◆ **Data records**:
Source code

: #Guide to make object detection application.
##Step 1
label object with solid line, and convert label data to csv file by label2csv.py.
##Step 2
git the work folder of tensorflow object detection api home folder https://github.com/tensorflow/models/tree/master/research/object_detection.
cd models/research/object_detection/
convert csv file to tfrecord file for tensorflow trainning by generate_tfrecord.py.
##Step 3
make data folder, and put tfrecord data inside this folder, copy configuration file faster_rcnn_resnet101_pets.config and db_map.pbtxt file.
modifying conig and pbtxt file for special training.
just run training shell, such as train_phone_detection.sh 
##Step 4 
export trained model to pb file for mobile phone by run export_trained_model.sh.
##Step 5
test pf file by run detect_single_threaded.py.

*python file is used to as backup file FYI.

◆ **Problem statement**:
Lines from the one containing "modifying conig and" to the end of the data are to be printed exactly, including the first and last.

◆ **Your solution**:
modifying conig and pbtxt file for special training.
just run training shell, such as train_phone_detection.sh 
##Step 4 
export trained model to pb file for mobile phone by run export_trained_model.sh.
##Step 5
test pf file by run detect_single_threaded.py.

*python file is used to as backup file FYI.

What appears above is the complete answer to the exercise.